Mr. Schmeling, Your desire for the perfect, errorless analysis is admirable. However, as you well know, no matter what analysis is prepared, it can be manipulated and / or disputed. Having said that, there is an old common sense saying: “If it looks like a duck, if walks like a duck and if it quacks like a duck, then it’s most likely a duck.” What Justin and others are suggesting is that there appears to be a mountain of evidence that RI Public Schools are low performing at best. More importantly, there does not appear to be any evidence proffered to suggest otherwise. Instead, we simply have folks (like yourself) that spend countless time and energy trying to justify, rationalize and explain the bad results …but never providing any compelling evidence to the contrary. The bottom line is that: 1) SAT scores for RI are consistently lower than peer states, no matter how you slice & dice the data. Like it or not, SAT scores are a test & measure of basic education proficiency. 2) RI students are barely proficient in Math based on the most recent NECAP test results, which reported that only 22% of high-school juniors are proficient in math. As a side note, it appears the NEA-RI knows this to be true and tries to use it to their advantage. NEA-RI Executive Director Bob Walsh’s assistant, Patrick “I too struggle with basic math” Crowley, wrote a broadly distributed “letter to the editor” late last year / early this year incorrectly claiming that the rate of Education spending growth had NOT kept pace with Inflation. In fact, Education spending had grown at a rate 42% higher than Inflation. Mr. Walsh’s trusted, but math-challenged, assistant compared 5 years of Education spending growth to 7 years of Inflation. We are… Read more »

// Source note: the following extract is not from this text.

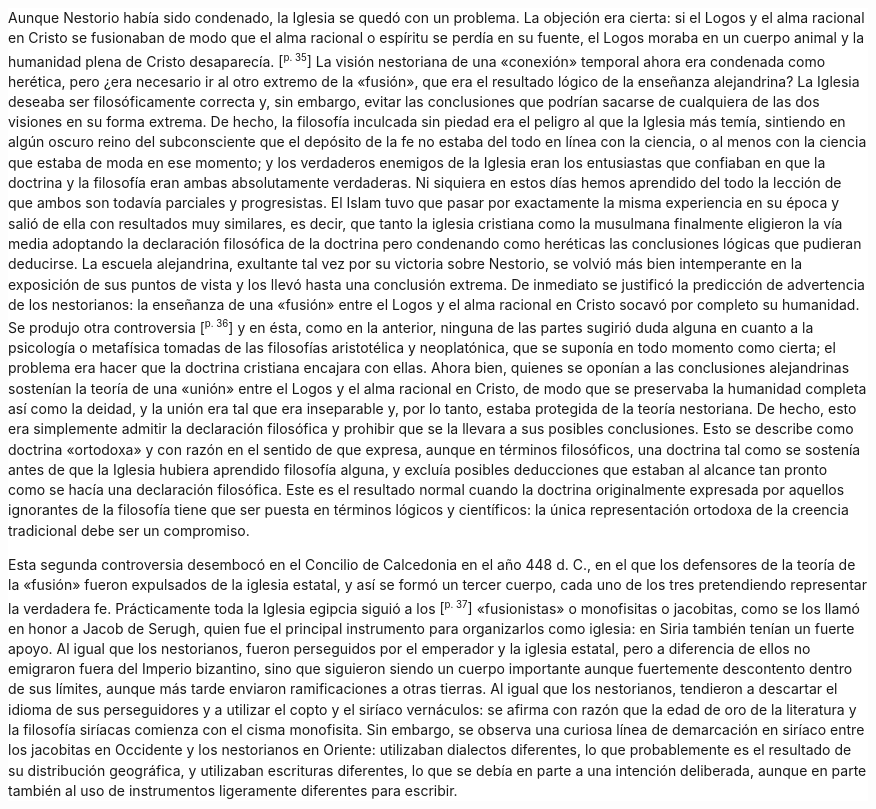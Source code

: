 Aunque Nestorio había sido condenado, la Iglesia se quedó con un problema. La objeción era cierta: si el Logos y el alma racional en Cristo se fusionaban de modo que el alma racional o espíritu se perdía en su fuente, el Logos moraba en un cuerpo animal y la humanidad plena de Cristo desaparecía. <span id="p35">[<sup><small>p. 35</small></sup>]</span> La visión nestoriana de una «conexión» temporal ahora era condenada como herética, pero ¿era necesario ir al otro extremo de la «fusión», que era el resultado lógico de la enseñanza alejandrina? La Iglesia deseaba ser filosóficamente correcta y, sin embargo, evitar las conclusiones que podrían sacarse de cualquiera de las dos visiones en su forma extrema. De hecho, la filosofía inculcada sin piedad era el peligro al que la Iglesia más temía, sintiendo en algún oscuro reino del subconsciente que el depósito de la fe no estaba del todo en línea con la ciencia, o al menos con la ciencia que estaba de moda en ese momento; y los verdaderos enemigos de la Iglesia eran los entusiastas que confiaban en que la doctrina y la filosofía eran ambas absolutamente verdaderas. Ni siquiera en estos días hemos aprendido del todo la lección de que ambos son todavía parciales y progresistas. El Islam tuvo que pasar por exactamente la misma experiencia en su época y salió de ella con resultados muy similares, es decir, que tanto la iglesia cristiana como la musulmana finalmente eligieron la vía media adoptando la declaración filosófica de la doctrina pero condenando como heréticas las conclusiones lógicas que pudieran deducirse. La escuela alejandrina, exultante tal vez por su victoria sobre Nestorio, se volvió más bien intemperante en la exposición de sus puntos de vista y los llevó hasta una conclusión extrema. De inmediato se justificó la predicción de advertencia de los nestorianos: la enseñanza de una «fusión» entre el Logos y el alma racional en Cristo socavó por completo su humanidad. Se produjo otra controversia <span id="p36">[<sup><small>p. 36</small></sup>]</span> y en ésta, como en la anterior, ninguna de las partes sugirió duda alguna en cuanto a la psicología o metafísica tomadas de las filosofías aristotélica y neoplatónica, que se suponía en todo momento como cierta; el problema era hacer que la doctrina cristiana encajara con ellas. Ahora bien, quienes se oponían a las conclusiones alejandrinas sostenían la teoría de una «unión» entre el Logos y el alma racional en Cristo, de modo que se preservaba la humanidad completa así como la deidad, y la unión era tal que era inseparable y, por lo tanto, estaba protegida de la teoría nestoriana. De hecho, esto era simplemente admitir la declaración filosófica y prohibir que se la llevara a sus posibles conclusiones. Esto se describe como doctrina «ortodoxa» y con razón en el sentido de que expresa, aunque en términos filosóficos, una doctrina tal como se sostenía antes de que la Iglesia hubiera aprendido filosofía alguna, y excluía posibles deducciones que estaban al alcance tan pronto como se hacía una declaración filosófica. Este es el resultado normal cuando la doctrina originalmente expresada por aquellos ignorantes de la filosofía tiene que ser puesta en términos lógicos y científicos: la única representación ortodoxa de la creencia tradicional debe ser un compromiso.

Esta segunda controversia desembocó en el Concilio de Calcedonia en el año 448 d. C., en el que los defensores de la teoría de la «fusión» fueron expulsados de la iglesia estatal, y así se formó un tercer cuerpo, cada uno de los tres pretendiendo representar la verdadera fe. Prácticamente toda la Iglesia egipcia siguió a los <span id="p37">[<sup><small>p. 37</small></sup>]</span> «fusionistas» o monofisitas o jacobitas, como se los llamó en honor a Jacob de Serugh, quien fue el principal instrumento para organizarlos como iglesia: en Siria también tenían un fuerte apoyo. Al igual que los nestorianos, fueron perseguidos por el emperador y la iglesia estatal, pero a diferencia de ellos no emigraron fuera del Imperio bizantino, sino que siguieron siendo un cuerpo importante aunque fuertemente descontento dentro de sus límites, aunque más tarde enviaron ramificaciones a otras tierras. Al igual que los nestorianos, tendieron a descartar el idioma de sus perseguidores y a utilizar el copto y el siríaco vernáculos: se afirma con razón que la edad de oro de la literatura y la filosofía siríacas comienza con el cisma monofisita. Sin embargo, se observa una curiosa línea de demarcación en siríaco entre los jacobitas en Occidente y los nestorianos en Oriente: utilizaban dialectos diferentes, lo que probablemente es el resultado de su distribución geográfica, y utilizaban escrituras diferentes, lo que se debía en parte a una intención deliberada, aunque en parte también al uso de instrumentos ligeramente diferentes para escribir.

Mr Elbow (but feel free to call me Tom or Thomas), “Your desire for the perfect, errorless analysis is admirable.” I have no such desire, since it would be unreasonable. Careful, logical and responsible analysis is all I ask. Should I presume that you would ask for less? Any statement that “RI ranks 47th in SAT scores and therefore we can conclude X about RI public schools”, is not responsible. “However, as you well know, no matter what analysis is prepared, it can be manipulated and / or disputed.” People can cheat, lie, dissemble and be just plain bad at statistics. However, the fact that there is no perfect analysis does not mean there are not better and worse analyses. The willingness of some here to dismiss or ignore the selection problem in cross-state comparison’s of SAT scores, because it contradicts what they “know” to be true, is, in fact, an irresponsible use of data. “What Justin and others are suggesting is that there appears to be a mountain of evidence that RI Public Schools are low performing at best.” I do not have any basis for, or interest in, contradicting that statement. I’m prepared to accept that RI public schools are far from the best in the country, and MAY be substandard. However, I’ve seen NOTHING here on AR that is convincing by the standards I require for my own work. For instance, is there ONE piece of research produced or presented by the staff at the AR think-tank that employs controls for demographic variables? If there’s been one, I haven’t seen it. If there isn’t one, then you’re not doing the kind of analysis I would expect from a ‘think tank’. A willingness to accept incomplete, inconclusive, and downright irresponsible analyses makes it hard to take either conclusions… Read more »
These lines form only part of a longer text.